Hi,
A few of us discussed this proposal in the #tor-dev IRC earlier this week.
There are still a few things in the proposal that we found confusing. (Some of these things are our mistakes in tor-spec, which were copied to the proposal. We’re working on fixing them in tor-spec.)
Once the proposal has been revised, we would like to: * try condensing the proposal into an algorithm in pseudocode * estimate how it will perform compared to Tor’s current relay crypto * write a tor-spec patch based on the proposal
Here’s a summary of our feedback:
Changing the Proposal Structure
We’re confused by 3.1 and 3.2, which seem to be duplicate sections using different notation.

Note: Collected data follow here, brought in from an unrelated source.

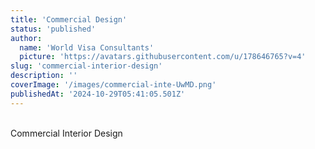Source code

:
 ```yaml
---
title: 'Commercial Design'
status: 'published'
author:
  name: 'World Visa Consultants'
  picture: 'https://avatars.githubusercontent.com/u/178646765?v=4'
slug: 'commercial-interior-design'
description: ''
coverImage: '/images/commercial-inte-UwMD.png'
publishedAt: '2024-10-29T05:41:05.501Z'
---
```


\
Commercial Interior Design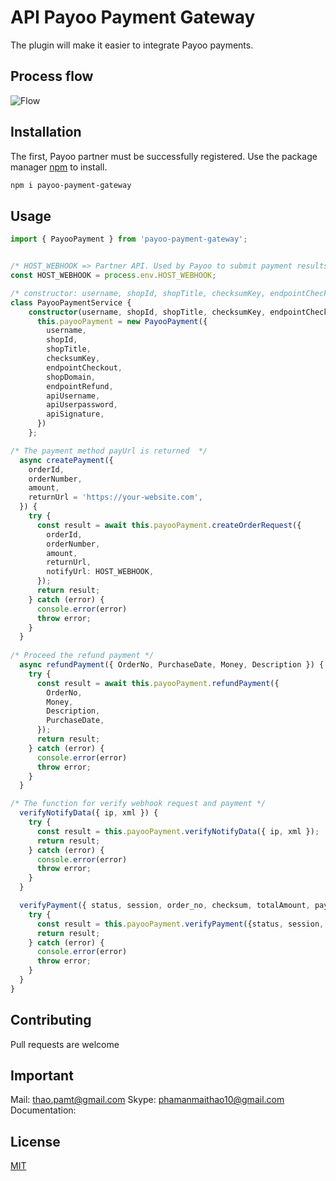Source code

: # API Payoo Payment Gateway

The plugin will make it easier to integrate Payoo payments.

## Process flow
![Flow]()

## Installation
The first, Payoo partner must be successfully registered.
Use the package manager [npm](https://www.npmjs.com/) to install.

```bash
npm i payoo-payment-gateway
```

## Usage
```typescript
import { PayooPayment } from 'payoo-payment-gateway';


/* HOST_WEBHOOK => Partner API. Used by Payoo to submit payment results by IPN method (server-to-server) method */
const HOST_WEBHOOK = process.env.HOST_WEBHOOK;

/* constructor: username, shopId, shopTitle, checksumKey, endpointCheckout, shopDomain, endpointRefund, apiUsername, apiUserpassword, apiSignature => provided by Payoo*/
class PayooPaymentService {
    constructor(username, shopId, shopTitle, checksumKey, endpointCheckout, shopDomain, endpointRefund, apiUsername, apiUserpassword, apiSignature) {
      this.payooPayment = new PayooPayment({
        username,
        shopId,
        shopTitle,
        checksumKey,
        endpointCheckout,
        shopDomain,
        endpointRefund,
        apiUsername,
        apiUserpassword,
        apiSignature,
      })
    };

/* The payment method payUrl is returned  */
  async createPayment({
    orderId,
    orderNumber,
    amount,
    returnUrl = 'https://your-website.com',
  }) {
    try {
      const result = await this.payooPayment.createOrderRequest({
        orderId,
        orderNumber,
        amount,
        returnUrl,
        notifyUrl: HOST_WEBHOOK,
      });
      return result;
    } catch (error) {
      console.error(error)
      throw error;
    }
  }
  
/* Proceed the refund payment */
  async refundPayment({ OrderNo, PurchaseDate, Money, Description }) {
    try {
      const result = await this.payooPayment.refundPayment({
        OrderNo,
        Money,
        Description,
        PurchaseDate,
      });
      return result;
    } catch (error) {
      console.error(error)
      throw error;
    }
  }

/* The function for verify webhook request and payment */
  verifyNotifyData({ ip, xml }) {
    try {
      const result = this.payooPayment.verifyNotifyData({ ip, xml });
      return result;
    } catch (error) {
      console.error(error)
      throw error;
    }
  }

  verifyPayment({ status, session, order_no, checksum, totalAmount, paymentFee }){
    try {
      const result = this.payooPayment.verifyPayment({status, session, order_no, checksum, totalAmount, paymentFee })
      return result;
    } catch (error) {
      console.error(error)
      throw error;
    }
  }
}
```

## Contributing
Pull requests are welcome

## Important
Mail:  thao.pamt@gmail.com
Skype: phamanmaithao10@gmail.com
Documentation: 

## License
[MIT](https://choosealicense.com/licenses/mit/)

We think the following structure would help us understand the proposal better: * 3.1. Describe key derivation for a single hop circuit, like tor-spec section 5.2.2 at: https://github.com/torproject/torspec/blob/master/tor-spec.txt#L1210 * 3.2. Describe encryption and decryption for a single-hop circuit, like tor-spec sections 0.3 and 0.4 at: https://github.com/torproject/torspec/blob/master/tor-spec.txt#L77 https://github.com/torproject/torspec/blob/master/tor-spec.txt#L124 * 3.3. Describe encryption and decryption for multi-hop circuits, based on the latest tor-spec section 5.5 at: https://github.com/torproject/torspec/pull/27/files#diff-390fa89f5c74e769e6e...
Making Re-Keying and Tweaking more Explicit
Tor’s current cell crypto keeps the AES-CTR counters synchronized and incrementing, while this proposal sems to derive them from the cell contents.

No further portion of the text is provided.